Rejeição em Pernambuco: Flávio Bolsonaro é o mais indesejado, aponta pesquisa Real Time
Uma nova pesquisa de intenção de voto divulgada pela Real Time Big Data nesta segunda-feira (17) revela um cenário de alta rejeição no estado de Pernambuco. O senador Flávio Bolsonaro (PL-RJ) desponta como o candidato com o maior índice de desaprovação, sendo rejeitado por 53% dos eleitores que afirmam não votar nele de jeito nenhum. Em seguida, o atual presidente Luiz Inácio Lula da Silva (PT) aparece com 33% de rejeição, demonstrando um desafio significativo para ambos os políticos no estado.
O levantamento, que entrevistou 1.600 eleitores pernambucanos entre os dias 12 e 15 de agosto, com margem de erro de dois pontos percentuais para mais ou para menos, também indica outros nomes com alta rejeição. O ex-governador Ronaldo Caiado (PSD-GO) figura em terceiro lugar, com 28% de desaprovação, seguido por Renan Santos (Missão) com 25%.
Esses números pintam um quadro complexo para o eleitorado de Pernambuco, onde a rejeição a determinados candidatos é um fator determinante. A pesquisa, registrada no TSE sob o protocolo BR-08592/2026, oferece um termômetro importante sobre a percepção dos eleitores em relação aos nomes que disputam o cenário político nacional. Conforme informações divulgadas pela Real Time Big Data.
Cenário de Rejeição: Entenda os Números em Pernambuco
A pesquisa Real Time Big Data expõe um cenário onde a rejeição a candidatos políticos é um fator de peso na decisão do eleitorado pernambucano. O senador Flávio Bolsonaro lidera este preocupante ranking com uma expressiva marca de 53%. Este índice significa que mais da metade dos entrevistados declarou veementemente que não votaria no parlamentar sob nenhuma circunstância. A alta rejeição pode ser atribuída a diversos fatores, desde posicionamentos políticos controversos até a percepção pública de sua atuação.
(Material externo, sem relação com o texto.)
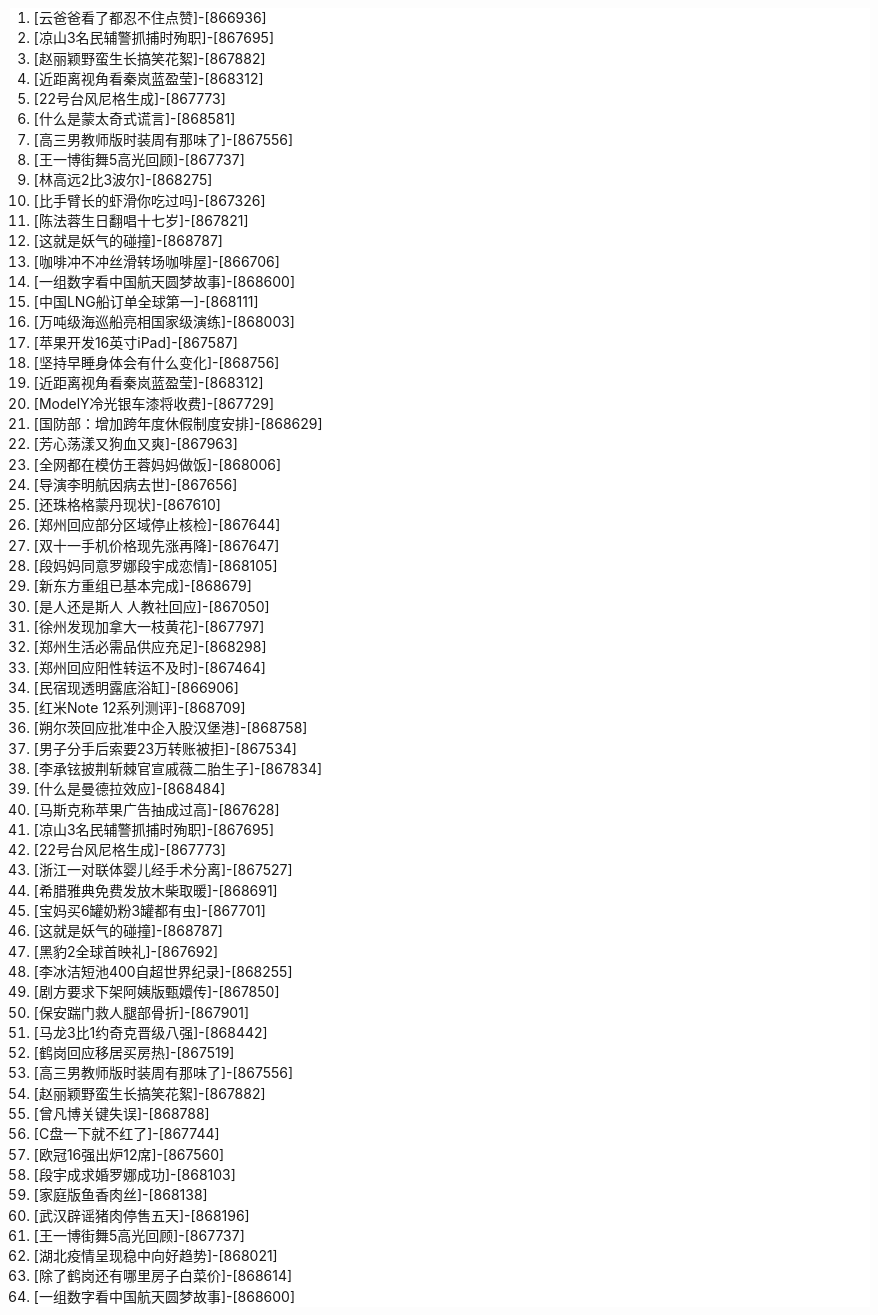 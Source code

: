 1. [云爸爸看了都忍不住点赞]-[866936]
1. [凉山3名民辅警抓捕时殉职]-[867695]
1. [赵丽颖野蛮生长搞笑花絮]-[867882]
1. [近距离视角看秦岚蓝盈莹]-[868312]
1. [22号台风尼格生成]-[867773]
1. [什么是蒙太奇式谎言]-[868581]
1. [高三男教师版时装周有那味了]-[867556]
1. [王一博街舞5高光回顾]-[867737]
1. [林高远2比3波尔]-[868275]
1. [比手臂长的虾滑你吃过吗]-[867326]
1. [陈法蓉生日翻唱十七岁]-[867821]
1. [这就是妖气的碰撞]-[868787]
1. [咖啡冲不冲丝滑转场咖啡屋]-[866706]
1. [一组数字看中国航天圆梦故事]-[868600]
1. [中国LNG船订单全球第一]-[868111]
1. [万吨级海巡船亮相国家级演练]-[868003]
1. [苹果开发16英寸iPad]-[867587]
1. [坚持早睡身体会有什么变化]-[868756]
1. [近距离视角看秦岚蓝盈莹]-[868312]
1. [ModelY冷光银车漆将收费]-[867729]
1. [国防部：增加跨年度休假制度安排]-[868629]
1. [芳心荡漾又狗血又爽]-[867963]
1. [全网都在模仿王蓉妈妈做饭]-[868006]
1. [导演李明航因病去世]-[867656]
1. [还珠格格蒙丹现状]-[867610]
1. [郑州回应部分区域停止核检]-[867644]
1. [双十一手机价格现先涨再降]-[867647]
1. [段妈妈同意罗娜段宇成恋情]-[868105]
1. [新东方重组已基本完成]-[868679]
1. [是人还是斯人 人教社回应]-[867050]
1. [徐州发现加拿大一枝黄花]-[867797]
1. [郑州生活必需品供应充足]-[868298]
1. [郑州回应阳性转运不及时]-[867464]
1. [民宿现透明露底浴缸]-[866906]
1. [红米Note 12系列测评]-[868709]
1. [朔尔茨回应批准中企入股汉堡港]-[868758]
1. [男子分手后索要23万转账被拒]-[867534]
1. [李承铉披荆斩棘官宣戚薇二胎生子]-[867834]
1. [什么是曼德拉效应]-[868484]
1. [马斯克称苹果广告抽成过高]-[867628]
1. [凉山3名民辅警抓捕时殉职]-[867695]
1. [22号台风尼格生成]-[867773]
1. [浙江一对联体婴儿经手术分离]-[867527]
1. [希腊雅典免费发放木柴取暖]-[868691]
1. [宝妈买6罐奶粉3罐都有虫]-[867701]
1. [这就是妖气的碰撞]-[868787]
1. [黑豹2全球首映礼]-[867692]
1. [李冰洁短池400自超世界纪录]-[868255]
1. [剧方要求下架阿姨版甄嬛传]-[867850]
1. [保安踹门救人腿部骨折]-[867901]
1. [马龙3比1约奇克晋级八强]-[868442]
1. [鹤岗回应移居买房热]-[867519]
1. [高三男教师版时装周有那味了]-[867556]
1. [赵丽颖野蛮生长搞笑花絮]-[867882]
1. [曾凡博关键失误]-[868788]
1. [C盘一下就不红了]-[867744]
1. [欧冠16强出炉12席]-[867560]
1. [段宇成求婚罗娜成功]-[868103]
1. [家庭版鱼香肉丝]-[868138]
1. [武汉辟谣猪肉停售五天]-[868196]
1. [王一博街舞5高光回顾]-[867737]
1. [湖北疫情呈现稳中向好趋势]-[868021]
1. [除了鹤岗还有哪里房子白菜价]-[868614]
1. [一组数字看中国航天圆梦故事]-[868600]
Em segundo lugar, o presidente Luiz Inácio Lula da Silva, figura central na política brasileira, também enfrenta um considerável índice de desaprovação em Pernambuco, registrando 33% de rejeição. Embora seja um número menor que o de Bolsonaro, a rejeição a Lula em seu próprio país, e especialmente em um estado com forte base petista, pode indicar um eleitorado mais segmentado e crítico.
O levantamento detalha ainda a rejeição de outros nomes proeminentes. O ex-governador Ronaldo Caiado (PSD-GO) aparece com 28%, seguido por Renan Santos (Missão) com 25%. A lista continua com Rui Costa Pimenta (PCO) a 22%, e o ex-governador Romeu Zema (Novo-MG) com 21% de rejeição. Esses dados sublinham a complexidade do eleitorado e a diversidade de sentimentos em relação aos diferentes candidatos.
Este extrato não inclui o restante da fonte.